### Brief
From the entries, copy out every line in which the word "newcommand" is found.

### The data
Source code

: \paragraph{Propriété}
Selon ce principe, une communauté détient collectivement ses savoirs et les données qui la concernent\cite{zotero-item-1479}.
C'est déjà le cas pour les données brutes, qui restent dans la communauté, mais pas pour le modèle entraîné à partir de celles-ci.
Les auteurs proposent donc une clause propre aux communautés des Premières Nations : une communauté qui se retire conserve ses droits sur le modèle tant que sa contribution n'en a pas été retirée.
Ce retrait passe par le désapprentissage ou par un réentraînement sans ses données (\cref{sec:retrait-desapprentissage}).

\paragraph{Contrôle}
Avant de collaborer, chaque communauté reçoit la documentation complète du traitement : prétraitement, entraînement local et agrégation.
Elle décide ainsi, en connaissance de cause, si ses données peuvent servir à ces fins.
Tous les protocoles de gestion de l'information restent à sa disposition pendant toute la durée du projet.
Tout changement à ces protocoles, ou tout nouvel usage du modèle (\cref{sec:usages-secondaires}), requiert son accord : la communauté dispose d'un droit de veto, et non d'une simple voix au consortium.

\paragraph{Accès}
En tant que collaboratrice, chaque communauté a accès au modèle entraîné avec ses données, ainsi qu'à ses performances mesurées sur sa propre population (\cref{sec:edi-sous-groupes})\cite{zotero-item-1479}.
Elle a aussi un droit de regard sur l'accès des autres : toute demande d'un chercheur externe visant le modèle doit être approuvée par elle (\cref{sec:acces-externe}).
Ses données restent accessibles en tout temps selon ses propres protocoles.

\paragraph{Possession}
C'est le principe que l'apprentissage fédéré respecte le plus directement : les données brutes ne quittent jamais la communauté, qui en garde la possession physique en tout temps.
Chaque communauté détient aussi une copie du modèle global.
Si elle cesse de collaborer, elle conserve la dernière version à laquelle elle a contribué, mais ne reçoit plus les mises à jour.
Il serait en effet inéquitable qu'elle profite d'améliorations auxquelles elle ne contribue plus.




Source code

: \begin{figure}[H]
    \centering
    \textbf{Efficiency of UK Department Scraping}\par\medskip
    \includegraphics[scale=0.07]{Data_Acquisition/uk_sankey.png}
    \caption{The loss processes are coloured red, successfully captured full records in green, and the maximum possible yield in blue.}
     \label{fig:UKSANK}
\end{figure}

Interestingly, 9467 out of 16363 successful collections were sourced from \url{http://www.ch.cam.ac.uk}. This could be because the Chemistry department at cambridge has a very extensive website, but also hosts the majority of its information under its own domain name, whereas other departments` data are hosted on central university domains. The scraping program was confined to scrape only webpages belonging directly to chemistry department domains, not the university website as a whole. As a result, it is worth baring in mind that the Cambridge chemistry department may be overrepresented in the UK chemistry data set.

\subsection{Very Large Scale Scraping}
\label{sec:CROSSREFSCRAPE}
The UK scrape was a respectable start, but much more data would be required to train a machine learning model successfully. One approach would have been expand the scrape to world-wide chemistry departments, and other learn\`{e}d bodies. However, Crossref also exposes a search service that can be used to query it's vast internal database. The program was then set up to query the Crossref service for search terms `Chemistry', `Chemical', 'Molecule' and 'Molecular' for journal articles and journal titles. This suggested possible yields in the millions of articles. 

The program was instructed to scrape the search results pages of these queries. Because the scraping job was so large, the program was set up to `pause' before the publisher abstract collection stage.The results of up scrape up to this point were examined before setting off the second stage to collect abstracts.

==

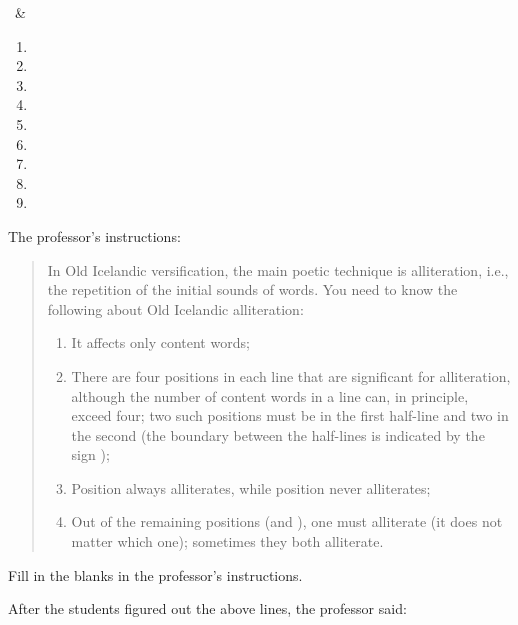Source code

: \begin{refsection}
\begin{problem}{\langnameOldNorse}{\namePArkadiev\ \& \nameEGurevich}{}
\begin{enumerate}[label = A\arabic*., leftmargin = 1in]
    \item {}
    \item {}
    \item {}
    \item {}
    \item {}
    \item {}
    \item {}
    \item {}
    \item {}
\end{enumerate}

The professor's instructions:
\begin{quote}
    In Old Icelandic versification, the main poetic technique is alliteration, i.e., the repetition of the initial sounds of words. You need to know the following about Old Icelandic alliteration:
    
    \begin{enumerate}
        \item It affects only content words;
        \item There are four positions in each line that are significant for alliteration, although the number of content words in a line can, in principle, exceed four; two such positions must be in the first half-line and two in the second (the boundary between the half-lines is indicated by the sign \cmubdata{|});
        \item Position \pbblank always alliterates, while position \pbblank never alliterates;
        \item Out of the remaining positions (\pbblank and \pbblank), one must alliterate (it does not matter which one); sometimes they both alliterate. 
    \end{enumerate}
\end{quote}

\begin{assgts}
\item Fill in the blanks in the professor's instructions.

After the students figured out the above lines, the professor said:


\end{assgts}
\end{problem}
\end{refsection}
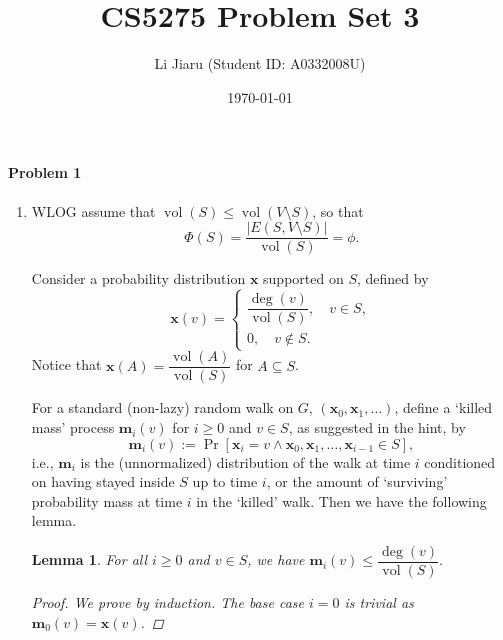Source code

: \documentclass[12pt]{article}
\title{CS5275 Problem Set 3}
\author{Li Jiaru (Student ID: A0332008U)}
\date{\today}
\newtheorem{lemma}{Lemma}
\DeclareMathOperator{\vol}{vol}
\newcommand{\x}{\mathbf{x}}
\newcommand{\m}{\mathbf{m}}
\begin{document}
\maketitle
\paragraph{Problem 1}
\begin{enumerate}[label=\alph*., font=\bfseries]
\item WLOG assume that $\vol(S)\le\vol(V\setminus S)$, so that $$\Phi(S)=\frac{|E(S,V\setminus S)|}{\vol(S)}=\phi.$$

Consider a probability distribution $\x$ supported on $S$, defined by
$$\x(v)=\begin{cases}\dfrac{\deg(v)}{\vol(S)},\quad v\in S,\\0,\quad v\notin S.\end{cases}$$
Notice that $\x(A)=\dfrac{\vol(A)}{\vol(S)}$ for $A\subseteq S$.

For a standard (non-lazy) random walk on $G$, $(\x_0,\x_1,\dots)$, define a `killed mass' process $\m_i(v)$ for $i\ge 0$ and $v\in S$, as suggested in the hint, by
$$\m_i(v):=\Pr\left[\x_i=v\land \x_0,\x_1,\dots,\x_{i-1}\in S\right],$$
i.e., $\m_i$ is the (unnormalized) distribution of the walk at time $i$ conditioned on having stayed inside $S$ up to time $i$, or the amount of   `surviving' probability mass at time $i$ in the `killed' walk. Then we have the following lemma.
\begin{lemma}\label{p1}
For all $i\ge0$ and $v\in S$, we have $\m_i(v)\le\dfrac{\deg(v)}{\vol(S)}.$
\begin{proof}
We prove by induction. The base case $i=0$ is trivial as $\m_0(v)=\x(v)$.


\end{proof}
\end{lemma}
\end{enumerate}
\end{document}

---

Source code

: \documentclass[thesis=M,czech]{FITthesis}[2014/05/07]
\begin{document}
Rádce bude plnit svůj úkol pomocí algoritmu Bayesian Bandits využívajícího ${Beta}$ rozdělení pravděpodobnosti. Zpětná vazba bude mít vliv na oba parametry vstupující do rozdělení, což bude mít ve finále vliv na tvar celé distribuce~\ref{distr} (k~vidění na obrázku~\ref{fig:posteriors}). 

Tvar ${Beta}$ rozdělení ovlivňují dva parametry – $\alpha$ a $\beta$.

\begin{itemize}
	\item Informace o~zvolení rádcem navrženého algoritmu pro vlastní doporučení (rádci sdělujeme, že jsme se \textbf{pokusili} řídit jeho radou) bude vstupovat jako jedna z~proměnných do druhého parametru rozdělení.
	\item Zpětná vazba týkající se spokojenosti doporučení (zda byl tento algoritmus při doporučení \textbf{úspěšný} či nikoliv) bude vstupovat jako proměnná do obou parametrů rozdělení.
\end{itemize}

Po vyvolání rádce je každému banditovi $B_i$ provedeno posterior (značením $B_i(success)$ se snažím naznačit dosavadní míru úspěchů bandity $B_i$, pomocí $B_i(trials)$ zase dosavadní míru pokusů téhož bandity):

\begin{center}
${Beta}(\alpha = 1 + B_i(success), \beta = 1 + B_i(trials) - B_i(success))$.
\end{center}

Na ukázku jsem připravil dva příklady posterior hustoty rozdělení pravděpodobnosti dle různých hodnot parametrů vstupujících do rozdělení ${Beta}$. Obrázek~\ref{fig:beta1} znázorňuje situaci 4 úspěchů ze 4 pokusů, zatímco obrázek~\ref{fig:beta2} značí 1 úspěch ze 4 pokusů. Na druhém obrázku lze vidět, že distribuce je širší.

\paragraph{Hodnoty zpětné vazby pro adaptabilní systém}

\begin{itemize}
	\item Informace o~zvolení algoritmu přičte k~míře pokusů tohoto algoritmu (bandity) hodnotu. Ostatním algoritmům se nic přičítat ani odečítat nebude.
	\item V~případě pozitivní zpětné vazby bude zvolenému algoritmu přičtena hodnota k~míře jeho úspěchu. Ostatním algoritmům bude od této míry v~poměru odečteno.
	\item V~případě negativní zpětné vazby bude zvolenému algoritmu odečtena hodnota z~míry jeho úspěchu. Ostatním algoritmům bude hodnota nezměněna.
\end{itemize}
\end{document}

### Solution to the exercise
\newcommand{\x}{\mathbf{x}}
\newcommand{\m}{\mathbf{m}}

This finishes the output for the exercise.